| ASSIGNMENT |
With the material below, print exactly the lines between the line holding "- Primary metric(s) and rationale" and the line holding "- Feature importance method(s)", inclusive. Add nothing else.

| RECORDS PROVIDED |

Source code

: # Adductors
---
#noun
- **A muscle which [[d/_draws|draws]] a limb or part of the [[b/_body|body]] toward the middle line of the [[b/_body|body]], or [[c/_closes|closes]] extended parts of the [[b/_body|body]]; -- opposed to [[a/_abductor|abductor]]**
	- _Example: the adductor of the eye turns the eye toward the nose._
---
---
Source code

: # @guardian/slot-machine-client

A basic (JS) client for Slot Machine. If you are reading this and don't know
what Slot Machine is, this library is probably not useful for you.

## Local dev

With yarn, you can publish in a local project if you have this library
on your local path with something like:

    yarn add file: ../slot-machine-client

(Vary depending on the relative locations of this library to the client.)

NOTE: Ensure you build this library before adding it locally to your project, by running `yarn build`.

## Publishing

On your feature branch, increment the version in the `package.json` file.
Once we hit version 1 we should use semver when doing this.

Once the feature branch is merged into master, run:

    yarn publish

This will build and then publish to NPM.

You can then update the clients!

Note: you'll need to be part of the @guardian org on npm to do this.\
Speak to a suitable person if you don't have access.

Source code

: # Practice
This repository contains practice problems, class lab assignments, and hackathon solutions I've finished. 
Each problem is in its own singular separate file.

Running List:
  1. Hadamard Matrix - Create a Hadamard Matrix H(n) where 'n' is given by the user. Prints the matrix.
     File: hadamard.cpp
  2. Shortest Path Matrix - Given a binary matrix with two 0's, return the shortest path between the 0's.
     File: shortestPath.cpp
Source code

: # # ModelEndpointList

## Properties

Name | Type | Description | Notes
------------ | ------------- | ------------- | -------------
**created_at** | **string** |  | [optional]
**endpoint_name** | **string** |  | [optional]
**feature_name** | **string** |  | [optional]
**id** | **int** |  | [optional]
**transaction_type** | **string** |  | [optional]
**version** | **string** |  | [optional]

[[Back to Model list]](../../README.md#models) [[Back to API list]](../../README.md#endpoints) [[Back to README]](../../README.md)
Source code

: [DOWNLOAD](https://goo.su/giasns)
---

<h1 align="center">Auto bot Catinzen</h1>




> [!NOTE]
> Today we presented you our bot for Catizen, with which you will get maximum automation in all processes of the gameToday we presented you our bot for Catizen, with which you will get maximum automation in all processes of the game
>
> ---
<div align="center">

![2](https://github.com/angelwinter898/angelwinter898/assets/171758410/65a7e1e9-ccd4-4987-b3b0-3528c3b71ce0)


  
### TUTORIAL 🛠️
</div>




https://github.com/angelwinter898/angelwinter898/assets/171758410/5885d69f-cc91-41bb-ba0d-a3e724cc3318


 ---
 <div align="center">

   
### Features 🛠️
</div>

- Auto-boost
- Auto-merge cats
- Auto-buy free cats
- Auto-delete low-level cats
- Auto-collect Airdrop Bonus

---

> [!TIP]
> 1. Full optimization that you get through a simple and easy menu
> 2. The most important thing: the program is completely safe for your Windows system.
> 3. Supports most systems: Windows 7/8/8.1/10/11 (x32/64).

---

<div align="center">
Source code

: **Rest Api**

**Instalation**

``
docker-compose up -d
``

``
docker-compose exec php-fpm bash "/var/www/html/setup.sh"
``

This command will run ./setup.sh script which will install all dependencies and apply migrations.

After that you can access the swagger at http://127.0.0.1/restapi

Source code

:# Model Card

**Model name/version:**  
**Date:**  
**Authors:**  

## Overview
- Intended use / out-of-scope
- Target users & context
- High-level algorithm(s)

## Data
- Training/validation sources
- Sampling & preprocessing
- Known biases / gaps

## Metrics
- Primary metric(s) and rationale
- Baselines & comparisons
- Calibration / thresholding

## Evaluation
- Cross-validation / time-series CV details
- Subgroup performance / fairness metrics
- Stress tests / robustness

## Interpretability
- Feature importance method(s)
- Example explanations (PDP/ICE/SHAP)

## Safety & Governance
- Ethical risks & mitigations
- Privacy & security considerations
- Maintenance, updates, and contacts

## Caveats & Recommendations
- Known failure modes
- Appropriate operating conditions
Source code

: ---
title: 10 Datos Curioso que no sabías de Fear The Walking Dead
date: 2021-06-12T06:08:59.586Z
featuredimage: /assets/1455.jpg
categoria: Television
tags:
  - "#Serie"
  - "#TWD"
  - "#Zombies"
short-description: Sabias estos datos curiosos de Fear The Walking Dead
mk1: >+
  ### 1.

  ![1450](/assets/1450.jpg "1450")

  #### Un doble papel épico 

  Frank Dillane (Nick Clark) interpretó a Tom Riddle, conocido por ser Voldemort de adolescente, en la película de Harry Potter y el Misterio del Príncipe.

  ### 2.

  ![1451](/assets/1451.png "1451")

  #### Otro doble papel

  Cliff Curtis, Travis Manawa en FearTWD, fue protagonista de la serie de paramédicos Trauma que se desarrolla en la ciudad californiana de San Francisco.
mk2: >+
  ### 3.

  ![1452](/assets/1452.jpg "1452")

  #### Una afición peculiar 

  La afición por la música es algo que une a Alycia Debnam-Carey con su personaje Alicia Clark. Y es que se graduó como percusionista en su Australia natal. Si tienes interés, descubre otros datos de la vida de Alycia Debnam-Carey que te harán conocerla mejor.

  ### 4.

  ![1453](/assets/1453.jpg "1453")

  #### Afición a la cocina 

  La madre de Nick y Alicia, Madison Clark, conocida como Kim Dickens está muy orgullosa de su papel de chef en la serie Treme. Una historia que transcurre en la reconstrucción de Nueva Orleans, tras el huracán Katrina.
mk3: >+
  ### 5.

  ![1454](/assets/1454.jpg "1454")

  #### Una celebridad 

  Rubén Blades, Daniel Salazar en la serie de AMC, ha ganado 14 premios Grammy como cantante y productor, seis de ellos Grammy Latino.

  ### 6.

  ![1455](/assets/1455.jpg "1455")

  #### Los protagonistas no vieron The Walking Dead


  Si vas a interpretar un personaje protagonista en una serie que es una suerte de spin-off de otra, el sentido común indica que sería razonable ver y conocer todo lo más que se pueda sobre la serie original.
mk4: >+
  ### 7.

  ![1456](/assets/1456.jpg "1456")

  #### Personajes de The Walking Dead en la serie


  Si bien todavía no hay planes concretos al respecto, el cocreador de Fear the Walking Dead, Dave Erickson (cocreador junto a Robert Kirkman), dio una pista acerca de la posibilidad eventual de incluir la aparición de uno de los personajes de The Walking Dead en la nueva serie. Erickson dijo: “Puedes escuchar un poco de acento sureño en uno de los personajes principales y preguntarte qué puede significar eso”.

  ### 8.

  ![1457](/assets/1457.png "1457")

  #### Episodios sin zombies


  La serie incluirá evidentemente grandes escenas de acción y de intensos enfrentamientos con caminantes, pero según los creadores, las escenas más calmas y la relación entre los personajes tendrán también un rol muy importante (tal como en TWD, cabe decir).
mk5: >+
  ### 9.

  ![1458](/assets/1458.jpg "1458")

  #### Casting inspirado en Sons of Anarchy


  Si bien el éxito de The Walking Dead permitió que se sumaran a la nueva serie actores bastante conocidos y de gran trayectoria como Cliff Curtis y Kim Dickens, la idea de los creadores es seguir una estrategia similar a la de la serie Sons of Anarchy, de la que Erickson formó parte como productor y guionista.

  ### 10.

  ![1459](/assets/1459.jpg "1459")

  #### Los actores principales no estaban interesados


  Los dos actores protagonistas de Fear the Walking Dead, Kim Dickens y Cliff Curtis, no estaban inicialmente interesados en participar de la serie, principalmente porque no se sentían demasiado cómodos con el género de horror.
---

| WRITTEN REPLY |
- Primary metric(s) and rationale
- Baselines & comparisons
- Calibration / thresholding

## Evaluation
- Cross-validation / time-series CV details
- Subgroup performance / fairness metrics
- Stress tests / robustness

## Interpretability
- Feature importance method(s)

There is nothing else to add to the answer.